Now let’s look at our screen. I want to see the LV apex tucked right into the “tent” of the sector. Do not cut off your LV — If you are still off-axis, 99% of the time, you need to go more laterally on your patient.
The LV should be 7cm in length and look like a football, a nicely shaped oval. If it appears global or looks like a softball, then you are foreshortening the apex of the LV — merely drop-down (caudal) an intercostal space. A technically good-quality apical view will have the interventricular septum running straight down the middle of the screen. You should be able to see both the mitral and tricuspid valves clearly. Ideally, you’ll also see the LV and right ventricular (RV) free walls in your view.
Note that the inter-ventricular and inter-atrial septum are centered on the screen and oriented vertically. The MV and TV are both visible, suggesting you are getting a slice through the true center of the heart. Signal dropout in the basal portion of the interatrial septum is common and does not represent an ASD.
Now let’s look at the LV. I always recommend increasing the depth as zoom only makes a bad image bigger. Now place the LV perfectly inside of the entire sector. Note the endocardial border architecture. See all the trabeculations. Is the endocardium squeezing? Are the opposing walls almost “kissing”? If so, most likely, you have a normal ejection fraction and good LV systolic function.
We are merely “eyeballing” LV function here. We will not be using a Simpson or Modified Simpson to calculate an equation. Leave that to the sonographers and the follow-up exam. Your job is a quick evaluation to make a clinical patient management decision. Is the LV function at rest, normal or mild, moderate or severe?

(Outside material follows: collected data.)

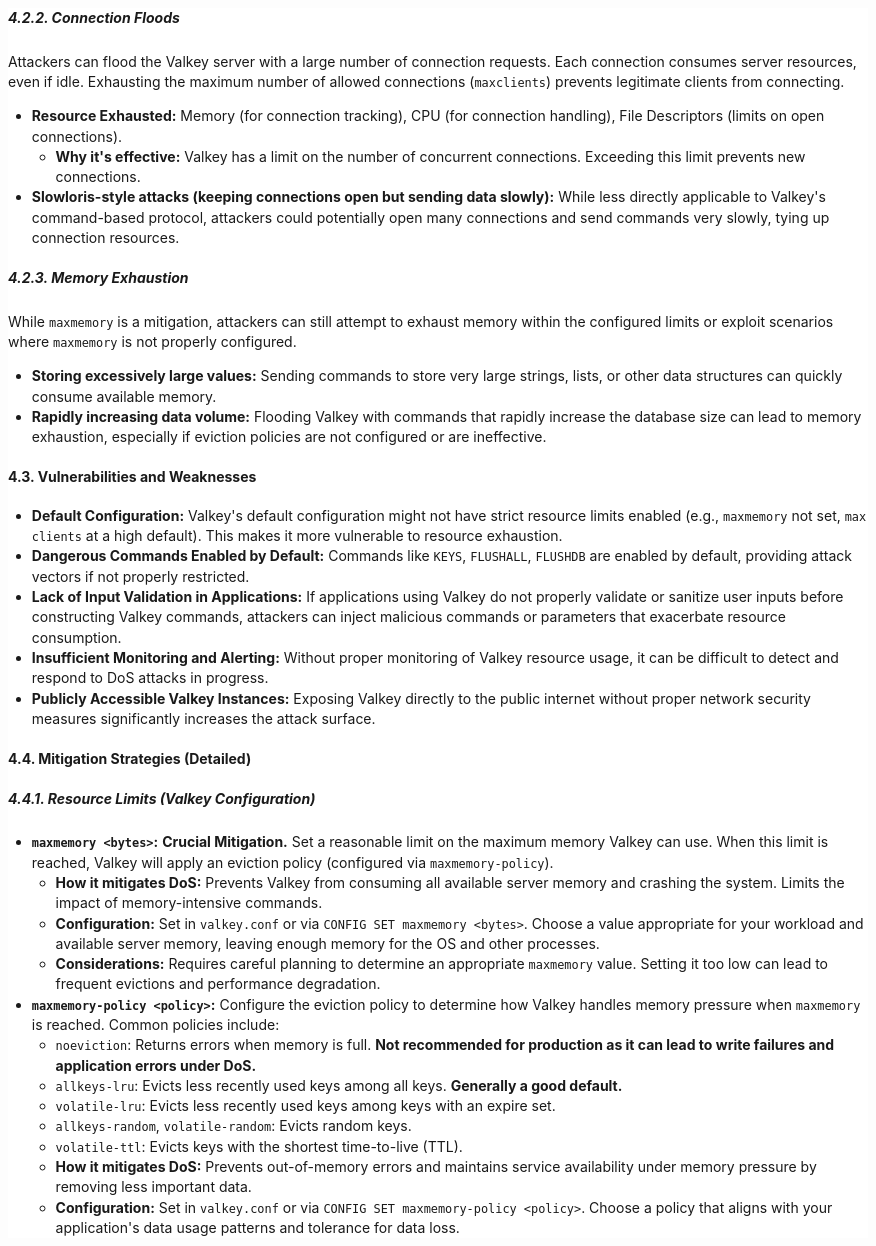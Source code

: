 ##### 4.2.2. Connection Floods

Attackers can flood the Valkey server with a large number of connection requests. Each connection consumes server resources, even if idle. Exhausting the maximum number of allowed connections (`maxclients`) prevents legitimate clients from connecting.

*   **Resource Exhausted:** Memory (for connection tracking), CPU (for connection handling), File Descriptors (limits on open connections).
    *   **Why it's effective:**  Valkey has a limit on the number of concurrent connections. Exceeding this limit prevents new connections.
*   **Slowloris-style attacks (keeping connections open but sending data slowly):**  While less directly applicable to Valkey's command-based protocol, attackers could potentially open many connections and send commands very slowly, tying up connection resources.

##### 4.2.3. Memory Exhaustion

While `maxmemory` is a mitigation, attackers can still attempt to exhaust memory within the configured limits or exploit scenarios where `maxmemory` is not properly configured.

*   **Storing excessively large values:**  Sending commands to store very large strings, lists, or other data structures can quickly consume available memory.
*   **Rapidly increasing data volume:**  Flooding Valkey with commands that rapidly increase the database size can lead to memory exhaustion, especially if eviction policies are not configured or are ineffective.

#### 4.3. Vulnerabilities and Weaknesses

*   **Default Configuration:** Valkey's default configuration might not have strict resource limits enabled (e.g., `maxmemory` not set, `maxclients` at a high default). This makes it more vulnerable to resource exhaustion.
*   **Dangerous Commands Enabled by Default:** Commands like `KEYS`, `FLUSHALL`, `FLUSHDB` are enabled by default, providing attack vectors if not properly restricted.
*   **Lack of Input Validation in Applications:** If applications using Valkey do not properly validate or sanitize user inputs before constructing Valkey commands, attackers can inject malicious commands or parameters that exacerbate resource consumption.
*   **Insufficient Monitoring and Alerting:**  Without proper monitoring of Valkey resource usage, it can be difficult to detect and respond to DoS attacks in progress.
*   **Publicly Accessible Valkey Instances:** Exposing Valkey directly to the public internet without proper network security measures significantly increases the attack surface.

#### 4.4. Mitigation Strategies (Detailed)

##### 4.4.1. Resource Limits (Valkey Configuration)

*   **`maxmemory <bytes>`:**  **Crucial Mitigation.** Set a reasonable limit on the maximum memory Valkey can use. When this limit is reached, Valkey will apply an eviction policy (configured via `maxmemory-policy`).
    *   **How it mitigates DoS:** Prevents Valkey from consuming all available server memory and crashing the system. Limits the impact of memory-intensive commands.
    *   **Configuration:** Set in `valkey.conf` or via `CONFIG SET maxmemory <bytes>`. Choose a value appropriate for your workload and available server memory, leaving enough memory for the OS and other processes.
    *   **Considerations:**  Requires careful planning to determine an appropriate `maxmemory` value. Setting it too low can lead to frequent evictions and performance degradation.
*   **`maxmemory-policy <policy>`:** Configure the eviction policy to determine how Valkey handles memory pressure when `maxmemory` is reached. Common policies include:
    *   `noeviction`: Returns errors when memory is full. **Not recommended for production as it can lead to write failures and application errors under DoS.**
    *   `allkeys-lru`: Evicts less recently used keys among all keys. **Generally a good default.**
    *   `volatile-lru`: Evicts less recently used keys among keys with an expire set.
    *   `allkeys-random`, `volatile-random`: Evicts random keys.
    *   `volatile-ttl`: Evicts keys with the shortest time-to-live (TTL).
    *   **How it mitigates DoS:**  Prevents out-of-memory errors and maintains service availability under memory pressure by removing less important data.
    *   **Configuration:** Set in `valkey.conf` or via `CONFIG SET maxmemory-policy <policy>`. Choose a policy that aligns with your application's data usage patterns and tolerance for data loss.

Take note of the tiny thread in the upper LV apex. That is the pseudo tendon, sometimes mistaken for a linear thrombus. Look over into the RV. The moderator band can be seen here. Recall this is a normal muscular band of tissue that extends in a horizontal orientation across the RV.
After getting a good quality Apical 4 chamber, tilt the transducer upwards slightly to visualize the aorta (the 5th “chamber”), which is more anterior. Note the left ventricular outflow tract (LVOT) and the aortic valves. Are they highly echogenic? Do they appear pliable, or are they like rusted hinges from calcification?
Ca+ accumulation leads to varying degrees of aortic stenosis. Close off the 5th chamber with a transducer tilt and evaluate the MV and TV. Are they pliable and moving with ease in a rhythm? Do you see any vegetations or thrombus?
Look closely at the TV, are there small “seaweed” like fuzz on the valves. It’s hard to see, but you can catch it at times. Is the mitral valve doing its LV inflow and atrial kick “dance”? Do the values look stenotic? What about the point of valvular insertion?
I hope you enjoyed this basic Apical 4 Chamber tutorial. In my experience the most challenging of all the POCUS exams are cardiac (staying on-axis), MSK ( for the anatomy), and appendix (hard to find).